Is that, shamefully, the category in which we seek to cast Folau? Billy Vunipola, the England number 8, has voiced his support and he too has been muzzled. There are thousands of other Pacific Island players, all over the world, who hold strong religious beliefs and back Folau.
Most of these players support families back in the islands and will remain silent for fear that if they speak up, they will lose their contracts and they will no longer be able to support their extended families. Be proud Cameron Clyne. What a legacy.
It has been jarring for the average Australian rugby fan to turn on the news and see Rugby Australia chief executive Raelene Castle and NSW Rugby boss Andrew Hore, both Kiwis, talking rubbish and questioning the character of Folau. The difference is, Folau is authentic.
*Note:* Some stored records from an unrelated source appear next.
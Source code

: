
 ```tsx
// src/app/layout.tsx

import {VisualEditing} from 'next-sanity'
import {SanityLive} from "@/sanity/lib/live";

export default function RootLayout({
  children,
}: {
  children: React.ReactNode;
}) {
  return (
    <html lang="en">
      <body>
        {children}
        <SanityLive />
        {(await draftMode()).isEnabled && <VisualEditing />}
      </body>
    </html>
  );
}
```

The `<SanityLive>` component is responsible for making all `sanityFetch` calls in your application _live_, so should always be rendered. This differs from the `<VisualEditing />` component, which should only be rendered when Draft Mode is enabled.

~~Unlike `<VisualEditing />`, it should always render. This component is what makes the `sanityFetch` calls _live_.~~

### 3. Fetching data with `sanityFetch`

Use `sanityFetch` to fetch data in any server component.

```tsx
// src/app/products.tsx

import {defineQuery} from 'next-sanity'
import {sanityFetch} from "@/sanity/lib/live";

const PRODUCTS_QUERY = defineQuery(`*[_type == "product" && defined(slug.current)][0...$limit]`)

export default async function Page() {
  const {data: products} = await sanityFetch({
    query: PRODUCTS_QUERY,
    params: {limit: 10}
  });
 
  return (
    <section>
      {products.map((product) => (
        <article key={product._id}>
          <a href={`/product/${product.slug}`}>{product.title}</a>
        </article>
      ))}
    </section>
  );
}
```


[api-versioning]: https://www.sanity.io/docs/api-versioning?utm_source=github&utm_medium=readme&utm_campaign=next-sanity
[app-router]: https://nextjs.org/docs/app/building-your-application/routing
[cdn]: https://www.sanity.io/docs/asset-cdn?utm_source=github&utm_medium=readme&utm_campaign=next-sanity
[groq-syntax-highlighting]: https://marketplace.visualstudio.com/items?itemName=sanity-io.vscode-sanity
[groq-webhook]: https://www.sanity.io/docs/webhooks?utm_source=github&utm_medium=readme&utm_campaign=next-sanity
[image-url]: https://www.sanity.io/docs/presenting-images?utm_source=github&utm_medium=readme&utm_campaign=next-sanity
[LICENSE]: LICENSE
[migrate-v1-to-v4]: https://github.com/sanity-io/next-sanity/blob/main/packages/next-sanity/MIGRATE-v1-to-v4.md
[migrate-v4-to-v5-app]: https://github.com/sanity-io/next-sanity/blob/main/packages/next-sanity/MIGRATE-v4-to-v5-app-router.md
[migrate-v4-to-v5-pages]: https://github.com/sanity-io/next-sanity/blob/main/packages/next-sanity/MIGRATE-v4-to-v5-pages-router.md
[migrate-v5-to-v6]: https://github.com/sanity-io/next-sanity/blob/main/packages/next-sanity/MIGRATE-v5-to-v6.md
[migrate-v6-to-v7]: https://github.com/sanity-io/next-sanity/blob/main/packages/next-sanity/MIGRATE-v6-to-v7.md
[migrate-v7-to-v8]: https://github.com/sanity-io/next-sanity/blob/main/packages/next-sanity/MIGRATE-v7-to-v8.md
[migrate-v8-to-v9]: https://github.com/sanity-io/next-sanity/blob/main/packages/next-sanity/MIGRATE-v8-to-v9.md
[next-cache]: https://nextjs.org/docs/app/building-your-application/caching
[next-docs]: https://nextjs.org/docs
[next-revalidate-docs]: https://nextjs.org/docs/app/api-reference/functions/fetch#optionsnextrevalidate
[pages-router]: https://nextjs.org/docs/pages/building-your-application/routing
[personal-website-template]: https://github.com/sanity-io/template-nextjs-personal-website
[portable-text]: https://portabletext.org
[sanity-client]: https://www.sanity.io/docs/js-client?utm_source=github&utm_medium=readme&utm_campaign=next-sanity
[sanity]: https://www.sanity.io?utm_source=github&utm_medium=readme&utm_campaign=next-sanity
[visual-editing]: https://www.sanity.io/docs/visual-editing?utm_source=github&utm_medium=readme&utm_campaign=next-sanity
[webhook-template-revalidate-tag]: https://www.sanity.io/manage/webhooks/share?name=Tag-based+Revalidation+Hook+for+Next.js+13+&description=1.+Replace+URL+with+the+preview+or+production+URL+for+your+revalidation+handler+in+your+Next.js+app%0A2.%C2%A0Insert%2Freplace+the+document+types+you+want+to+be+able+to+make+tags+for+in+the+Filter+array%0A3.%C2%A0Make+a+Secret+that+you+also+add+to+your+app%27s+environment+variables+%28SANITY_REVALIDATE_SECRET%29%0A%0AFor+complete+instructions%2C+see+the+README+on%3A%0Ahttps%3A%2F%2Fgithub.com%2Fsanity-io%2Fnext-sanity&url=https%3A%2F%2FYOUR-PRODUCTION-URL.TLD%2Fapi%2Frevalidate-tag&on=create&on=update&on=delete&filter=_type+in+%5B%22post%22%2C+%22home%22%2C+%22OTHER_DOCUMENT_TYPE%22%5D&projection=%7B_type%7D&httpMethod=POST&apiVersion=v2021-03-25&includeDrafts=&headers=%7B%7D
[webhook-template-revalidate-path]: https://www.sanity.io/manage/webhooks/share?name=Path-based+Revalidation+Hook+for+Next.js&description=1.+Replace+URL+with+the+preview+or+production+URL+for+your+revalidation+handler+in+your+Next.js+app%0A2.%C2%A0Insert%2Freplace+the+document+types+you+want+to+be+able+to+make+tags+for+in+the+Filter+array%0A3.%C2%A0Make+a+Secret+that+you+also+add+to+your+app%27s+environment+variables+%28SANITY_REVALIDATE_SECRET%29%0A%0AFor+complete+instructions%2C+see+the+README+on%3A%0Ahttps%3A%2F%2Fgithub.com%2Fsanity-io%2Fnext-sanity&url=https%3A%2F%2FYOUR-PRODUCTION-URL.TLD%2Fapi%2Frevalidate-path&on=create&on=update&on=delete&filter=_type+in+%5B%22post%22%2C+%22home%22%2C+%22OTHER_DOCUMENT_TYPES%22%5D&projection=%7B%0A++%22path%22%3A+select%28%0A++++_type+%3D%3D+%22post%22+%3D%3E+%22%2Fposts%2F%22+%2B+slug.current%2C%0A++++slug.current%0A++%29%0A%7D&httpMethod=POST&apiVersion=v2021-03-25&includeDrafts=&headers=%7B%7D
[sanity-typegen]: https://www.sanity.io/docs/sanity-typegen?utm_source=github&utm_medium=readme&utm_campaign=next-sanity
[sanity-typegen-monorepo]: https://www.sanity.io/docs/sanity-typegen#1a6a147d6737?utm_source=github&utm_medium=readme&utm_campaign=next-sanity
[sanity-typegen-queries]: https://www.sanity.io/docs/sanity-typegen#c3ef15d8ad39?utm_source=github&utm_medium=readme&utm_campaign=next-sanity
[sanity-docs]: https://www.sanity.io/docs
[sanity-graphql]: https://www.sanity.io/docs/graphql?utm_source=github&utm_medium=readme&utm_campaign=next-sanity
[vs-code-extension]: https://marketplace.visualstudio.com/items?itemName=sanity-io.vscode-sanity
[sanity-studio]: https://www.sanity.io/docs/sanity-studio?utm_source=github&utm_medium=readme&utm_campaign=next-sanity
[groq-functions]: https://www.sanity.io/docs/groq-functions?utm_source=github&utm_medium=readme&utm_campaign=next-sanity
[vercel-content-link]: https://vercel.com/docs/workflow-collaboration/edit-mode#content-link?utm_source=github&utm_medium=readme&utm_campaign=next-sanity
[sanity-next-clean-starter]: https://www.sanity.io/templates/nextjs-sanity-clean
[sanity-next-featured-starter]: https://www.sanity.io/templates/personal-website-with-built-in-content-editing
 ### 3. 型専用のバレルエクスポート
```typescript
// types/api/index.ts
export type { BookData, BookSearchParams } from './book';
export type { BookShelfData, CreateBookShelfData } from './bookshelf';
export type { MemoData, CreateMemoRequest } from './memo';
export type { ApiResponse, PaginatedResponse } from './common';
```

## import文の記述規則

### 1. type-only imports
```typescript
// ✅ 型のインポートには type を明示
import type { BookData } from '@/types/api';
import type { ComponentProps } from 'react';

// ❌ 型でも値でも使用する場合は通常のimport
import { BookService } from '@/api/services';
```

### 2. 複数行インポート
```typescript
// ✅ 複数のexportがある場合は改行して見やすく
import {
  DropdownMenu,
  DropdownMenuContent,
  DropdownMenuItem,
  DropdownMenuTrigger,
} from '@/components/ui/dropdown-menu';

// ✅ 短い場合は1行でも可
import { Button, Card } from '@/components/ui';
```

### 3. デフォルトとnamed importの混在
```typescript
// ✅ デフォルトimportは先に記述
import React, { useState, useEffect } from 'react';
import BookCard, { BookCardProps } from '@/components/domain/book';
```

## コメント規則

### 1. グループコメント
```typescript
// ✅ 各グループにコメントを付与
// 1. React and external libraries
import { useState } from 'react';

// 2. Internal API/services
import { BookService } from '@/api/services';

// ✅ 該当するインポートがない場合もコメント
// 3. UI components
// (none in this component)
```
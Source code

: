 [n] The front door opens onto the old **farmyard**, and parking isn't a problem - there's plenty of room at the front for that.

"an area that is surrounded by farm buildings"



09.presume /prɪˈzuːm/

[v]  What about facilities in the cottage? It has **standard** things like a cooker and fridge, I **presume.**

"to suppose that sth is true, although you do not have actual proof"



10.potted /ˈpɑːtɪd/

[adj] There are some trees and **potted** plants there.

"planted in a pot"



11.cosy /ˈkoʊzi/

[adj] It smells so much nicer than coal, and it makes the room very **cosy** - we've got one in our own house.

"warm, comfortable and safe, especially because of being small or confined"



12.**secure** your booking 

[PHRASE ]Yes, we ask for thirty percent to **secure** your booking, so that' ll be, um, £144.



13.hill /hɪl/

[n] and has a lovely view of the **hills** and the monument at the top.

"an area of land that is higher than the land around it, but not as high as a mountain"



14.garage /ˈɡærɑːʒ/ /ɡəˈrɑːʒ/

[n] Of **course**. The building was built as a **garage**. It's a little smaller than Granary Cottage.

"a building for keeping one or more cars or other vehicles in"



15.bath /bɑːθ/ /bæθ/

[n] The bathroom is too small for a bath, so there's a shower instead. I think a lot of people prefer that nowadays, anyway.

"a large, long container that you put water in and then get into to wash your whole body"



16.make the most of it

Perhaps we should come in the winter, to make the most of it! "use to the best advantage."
In comparison, Hore and Castle are Kiwi rejects, seemingly able to trade off their nationality because our game is such a basket-case, our board members will listen to anyone wearing an All Blacks tracksuit.
Who the hell hired these people to run NSW and Australian Rugby? Christianity was introduced into the Pacific Islands by missionaries. Most of these Islander people don’t have a lot of material things. But you only have to see their smiles to know they are rich of heart. They could teach our administrators a lot. Israel, keep your head high. There are millions of ordinary Australians in your corner. Not all of them share your beliefs but they recognise your right to express them and they understand you are coming from a place of love. For those of us who have looked at your complete comments, we understand you are genuinely concerned for your fellow man.
These words are not yours. They have been part of the scriptures for 2000 years.
As I have said this week, Folau has shown a rare degree of moral courage. I would want him in my team any day.
Beyond his rugby skills, his example of moral courage is one that should inspire young people. This is not a battle that rugby administrators can win but they think they can. We know that rugby today is in a dark place.